Features
- Lightning-fast indexing
- Indexes META elements, ALT, and other attributes
- Selectively not index text within HTML or XHTML elements
- Intelligently index mail and news files
- Index Unix manual page files
- Index LaTeX and RTF documents
- Index ID3 tags of MP3 files
- Index non-text files such as Microsoft Office documents
- Apply filters to files on-the-fly prior to indexing
- Modular indexing architecture
- Index new files incrementally
- Index remote web sites
- Handles large collections of files
- Lightning-fast searching
- Optional word stemming (suffix stripping)
- Ability to run as a search server
- Easy-to-parse results format
- XML results format
- Generously commented source code
There is also a
To-Do list.
-
Lightning-fast indexing
SWISH++ attains its speed chiefly by doing two things:
using good algorithms and data structures and by doing fast I/O.
-
SWISH++ uses the C++ Standard Template Library's
map class
that is typically implemented either as a red-black or AVL tree
for which the worst-case running time is O(lg n)
for both insertions and look-ups.
-
SWISH++ uses the mmap(2) Unix system call to read files
instead of using standard I/O.
If you are unfamiliar with mmap, it ``maps''
a file into memory using the same
virtual memory management mechanism
the operating system itself uses.
When the first character of a file is read,
a page fault occurs and the operating system
maps a page of the file into memory.
It is impossible to get faster access.
Additionally, because the file is in memory,
the characters in it are accessed
via pointers using simple pointer arithmetic
rather than through library function calls
and input buffers.
Other factors contributing to SWISH++'s speed are that it does
very little explicit dynamic memory allocation,
uses function inlining,
and makes very few function calls in inner loops.
-
Indexes META elements, ALT
and other attributes
For HTML or XHTML files,
SWISH++ indexes words in META element CONTENT
attributes and associates them with the NAME attributes.
Meta names can later be queried against specifically, e.g.:
search author = hawking
SWISH++ also indexes the words in ALT attributes
(for the AREA, IMG, and INPUT elements),
STANDBY attributes
(for the OBJECT element),
SUMMARY attributes
(for the TABLE element),
and TITLE attributes
(for any HTML or XHTML element).
-
Selectively not index text within HTML or XHTML elements
Text within HTML or XHTML elements
belonging to specified classes can be not indexed.
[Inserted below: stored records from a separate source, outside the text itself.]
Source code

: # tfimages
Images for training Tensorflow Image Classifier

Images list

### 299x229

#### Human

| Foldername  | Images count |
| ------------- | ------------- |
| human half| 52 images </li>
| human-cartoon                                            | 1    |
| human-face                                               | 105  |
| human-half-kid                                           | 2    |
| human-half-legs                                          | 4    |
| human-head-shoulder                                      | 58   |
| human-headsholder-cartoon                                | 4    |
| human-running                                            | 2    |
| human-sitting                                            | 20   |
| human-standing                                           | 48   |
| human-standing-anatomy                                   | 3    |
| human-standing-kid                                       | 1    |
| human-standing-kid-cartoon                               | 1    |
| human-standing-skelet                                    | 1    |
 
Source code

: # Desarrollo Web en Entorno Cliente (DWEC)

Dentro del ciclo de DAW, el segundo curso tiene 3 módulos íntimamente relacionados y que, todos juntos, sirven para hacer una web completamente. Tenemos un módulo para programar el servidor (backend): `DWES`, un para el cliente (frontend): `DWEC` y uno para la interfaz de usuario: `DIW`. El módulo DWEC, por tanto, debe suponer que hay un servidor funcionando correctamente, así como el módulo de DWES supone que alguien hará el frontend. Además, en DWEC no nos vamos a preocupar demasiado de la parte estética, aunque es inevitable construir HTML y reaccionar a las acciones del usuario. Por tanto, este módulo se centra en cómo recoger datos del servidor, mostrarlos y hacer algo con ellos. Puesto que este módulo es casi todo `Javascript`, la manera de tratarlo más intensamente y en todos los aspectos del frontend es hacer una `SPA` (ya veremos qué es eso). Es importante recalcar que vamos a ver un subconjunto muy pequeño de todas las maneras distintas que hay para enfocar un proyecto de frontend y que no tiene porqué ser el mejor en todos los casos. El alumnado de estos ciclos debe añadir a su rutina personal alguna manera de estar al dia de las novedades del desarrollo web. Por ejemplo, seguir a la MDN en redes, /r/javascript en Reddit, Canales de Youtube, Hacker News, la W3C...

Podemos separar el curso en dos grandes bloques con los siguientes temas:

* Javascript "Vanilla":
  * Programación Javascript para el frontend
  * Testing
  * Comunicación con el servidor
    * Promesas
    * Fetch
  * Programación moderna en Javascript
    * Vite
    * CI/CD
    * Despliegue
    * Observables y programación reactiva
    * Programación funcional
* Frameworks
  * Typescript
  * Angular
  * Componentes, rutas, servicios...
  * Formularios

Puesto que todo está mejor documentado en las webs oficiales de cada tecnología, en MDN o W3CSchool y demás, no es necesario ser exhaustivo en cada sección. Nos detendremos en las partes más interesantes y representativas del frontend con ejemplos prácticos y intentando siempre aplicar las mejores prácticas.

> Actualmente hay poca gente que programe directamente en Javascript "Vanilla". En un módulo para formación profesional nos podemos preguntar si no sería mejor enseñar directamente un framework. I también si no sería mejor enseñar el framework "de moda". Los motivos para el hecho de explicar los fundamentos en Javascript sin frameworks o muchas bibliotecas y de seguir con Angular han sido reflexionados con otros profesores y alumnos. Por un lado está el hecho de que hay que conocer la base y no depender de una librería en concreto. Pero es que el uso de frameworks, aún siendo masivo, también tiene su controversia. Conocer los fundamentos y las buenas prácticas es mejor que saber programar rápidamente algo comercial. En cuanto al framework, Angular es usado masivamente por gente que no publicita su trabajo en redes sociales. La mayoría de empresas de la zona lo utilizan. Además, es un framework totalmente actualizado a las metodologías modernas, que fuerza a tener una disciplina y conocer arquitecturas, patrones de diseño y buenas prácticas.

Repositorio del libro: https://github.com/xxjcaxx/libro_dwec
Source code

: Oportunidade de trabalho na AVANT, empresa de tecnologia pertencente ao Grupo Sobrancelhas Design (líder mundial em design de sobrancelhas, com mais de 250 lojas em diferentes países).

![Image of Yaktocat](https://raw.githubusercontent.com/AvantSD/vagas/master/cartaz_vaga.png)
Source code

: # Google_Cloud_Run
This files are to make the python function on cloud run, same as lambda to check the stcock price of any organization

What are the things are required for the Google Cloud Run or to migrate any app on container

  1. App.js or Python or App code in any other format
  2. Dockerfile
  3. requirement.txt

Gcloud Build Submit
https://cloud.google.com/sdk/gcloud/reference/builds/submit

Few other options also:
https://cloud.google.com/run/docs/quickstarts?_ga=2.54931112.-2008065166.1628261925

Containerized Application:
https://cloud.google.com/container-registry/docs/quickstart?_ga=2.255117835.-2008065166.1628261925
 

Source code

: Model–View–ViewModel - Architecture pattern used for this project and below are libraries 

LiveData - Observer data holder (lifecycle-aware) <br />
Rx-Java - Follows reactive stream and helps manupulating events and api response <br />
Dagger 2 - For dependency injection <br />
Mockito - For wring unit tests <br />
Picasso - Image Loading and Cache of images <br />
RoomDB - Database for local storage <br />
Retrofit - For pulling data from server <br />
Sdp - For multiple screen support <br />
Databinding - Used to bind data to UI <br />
This is most useful not to index text
in common page headers, footers, and pop-up menus.
-
Intelligently index mail and news files
SWISH++ indexes words in headers
and associates them with the name of the headers as meta names
that can later be queried against specifically, e.g.:
search subject = big-bang
Similarly, words in vCard fields
are associated with the names of the fields
as meta names that can also later be queried against, e.g.:
search title = professor
search org = SLAC
Additionally, plain and enriched text, and HTML in any one
of ASCII, ISO-8859-1, UTF-7, or UTF-8 character sets in any
one of 7-bit, 8-bit, quoted-printable, or base-64 encodings is decoded and converted on-the-fly thus properly indexing
encoded bodies and attachments.
Lastly, attachments having other MIME types can be filtered on-the-fly
before being indexed,
e.g., convert Microsoft Word or PDF attachments to plain text.
-
Index Unix manual page files
SWISH++ indexes words in sections and associates them with
the name of the section as meta names that can later be
queried against specifically, e.g.:
search description = environment
search author = lucas
SWISH++ can therefore be used as a much better
apropos(1) command replacement.
-
Index LaTeX and RTF documents
SWISH++ can ignore LaTeX and RTF markup.
Additionally, for LaTeX documents,
SWISH++ sets the document title to the content of the
\title{...} command.
-
Index ID3 tags of MP3 files
SWISH++ indexes words in ID3 tags of MP3 files and associates them
with the name of the fields as meta names than can later be
queried against specifically, e.g.:
search artist = roxette
search title = dangerous
All ID3 tag versions through 2.4 are supported.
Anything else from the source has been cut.